Thursday, April 9, 2009

SmartHistory Offers Interactive Art History


Now here's a website for art history teachers and students to salivate over. SmartHistory, funded by the Samuel H. Kress Foundation, is conceived as an interactive Western art history textbook. It is meant to supplement those unwieldy art history textbooks that always seem to be about the size of a major metro phone book, heavy as bricks, and often real snoozers to slog through.

SmartHistory, described as a "multi-media web-book, was founded by Beth Harris and Steven Zucker, both art historians at the Museum of Modern Art in New York. Harris is also director of digital learning at MoMA. SmartHistory uses a multi-media timeline along with other interactive features -- such as podcasts, YouTube clips, and Flickr -- to integrate 2,600 years of art and architectural history.

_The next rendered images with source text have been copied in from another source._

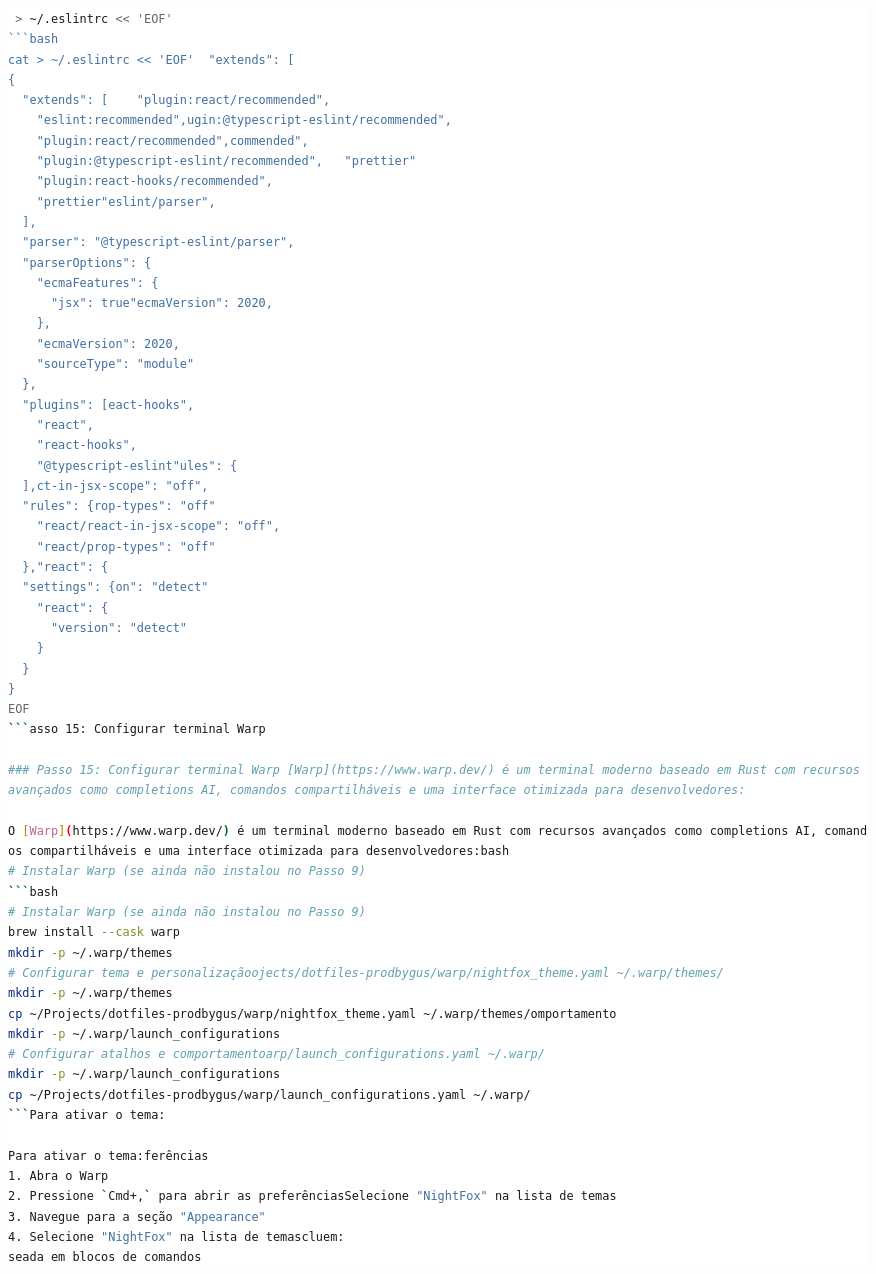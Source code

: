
 ```bash
 > ~/.eslintrc << 'EOF'
```bash
cat > ~/.eslintrc << 'EOF'  "extends": [
{
  "extends": [    "plugin:react/recommended",
    "eslint:recommended",ugin:@typescript-eslint/recommended",
    "plugin:react/recommended",commended",
    "plugin:@typescript-eslint/recommended",   "prettier"
    "plugin:react-hooks/recommended",
    "prettier"eslint/parser",
  ],
  "parser": "@typescript-eslint/parser",
  "parserOptions": {
    "ecmaFeatures": {
      "jsx": true"ecmaVersion": 2020,
    },
    "ecmaVersion": 2020,
    "sourceType": "module"
  },
  "plugins": [eact-hooks",
    "react",
    "react-hooks",
    "@typescript-eslint"ules": {
  ],ct-in-jsx-scope": "off",
  "rules": {rop-types": "off"
    "react/react-in-jsx-scope": "off",
    "react/prop-types": "off"
  },"react": {
  "settings": {on": "detect"
    "react": {
      "version": "detect"
    }
  }
}
EOF
```asso 15: Configurar terminal Warp

### Passo 15: Configurar terminal Warp [Warp](https://www.warp.dev/) é um terminal moderno baseado em Rust com recursos avançados como completions AI, comandos compartilháveis e uma interface otimizada para desenvolvedores:

O [Warp](https://www.warp.dev/) é um terminal moderno baseado em Rust com recursos avançados como completions AI, comandos compartilháveis e uma interface otimizada para desenvolvedores:bash
# Instalar Warp (se ainda não instalou no Passo 9)
```bash
# Instalar Warp (se ainda não instalou no Passo 9)
brew install --cask warp
mkdir -p ~/.warp/themes
# Configurar tema e personalizaçãoojects/dotfiles-prodbygus/warp/nightfox_theme.yaml ~/.warp/themes/
mkdir -p ~/.warp/themes
cp ~/Projects/dotfiles-prodbygus/warp/nightfox_theme.yaml ~/.warp/themes/omportamento
mkdir -p ~/.warp/launch_configurations
# Configurar atalhos e comportamentoarp/launch_configurations.yaml ~/.warp/
mkdir -p ~/.warp/launch_configurations
cp ~/Projects/dotfiles-prodbygus/warp/launch_configurations.yaml ~/.warp/
```Para ativar o tema:

Para ativar o tema:ferências
1. Abra o Warp
2. Pressione `Cmd+,` para abrir as preferênciasSelecione "NightFox" na lista de temas
3. Navegue para a seção "Appearance"
4. Selecione "NightFox" na lista de temascluem:
seada em blocos de comandos
```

Sampling of works designated by time period are used "to demonstrate the changing role of art in the everyday evolution of human political and social structures". For example, the oil painting above, "Strayed Sheep," (1852), by the English Artist William Holman Hunt, is featured on a video podcast lecture about art during the Industrial Revolution from 1848 to 1907. Harris and Zucker use this and other art works to discuss how artists at this time were breaking away from traditional Academy notions of what subject matter was suitable for art and even from traditional ideas of formal composition. They also discuss meaning: do the sheep without a shepherd represent a breaking away from the Church of England?

Harris and Zucker began SmartHistory in 2005 by creating a blog, featuring free audio guides in the form of podcasts for use at MoMa and the Metropolitan Museum of Art. They then began embedding audio files on their online survey courses. "The response from our students was so positive that we decided to create a multi-media survey of art history web-book," Harris and Zucker note on their website. "We created audios and videos about works of art found in standard art history texts, organized the files stylistically and chronologically, and added text and still images."

We're glad they did. As a supplemental teaching tool, SmartHistory is developing into a brilliant resource for the classroom.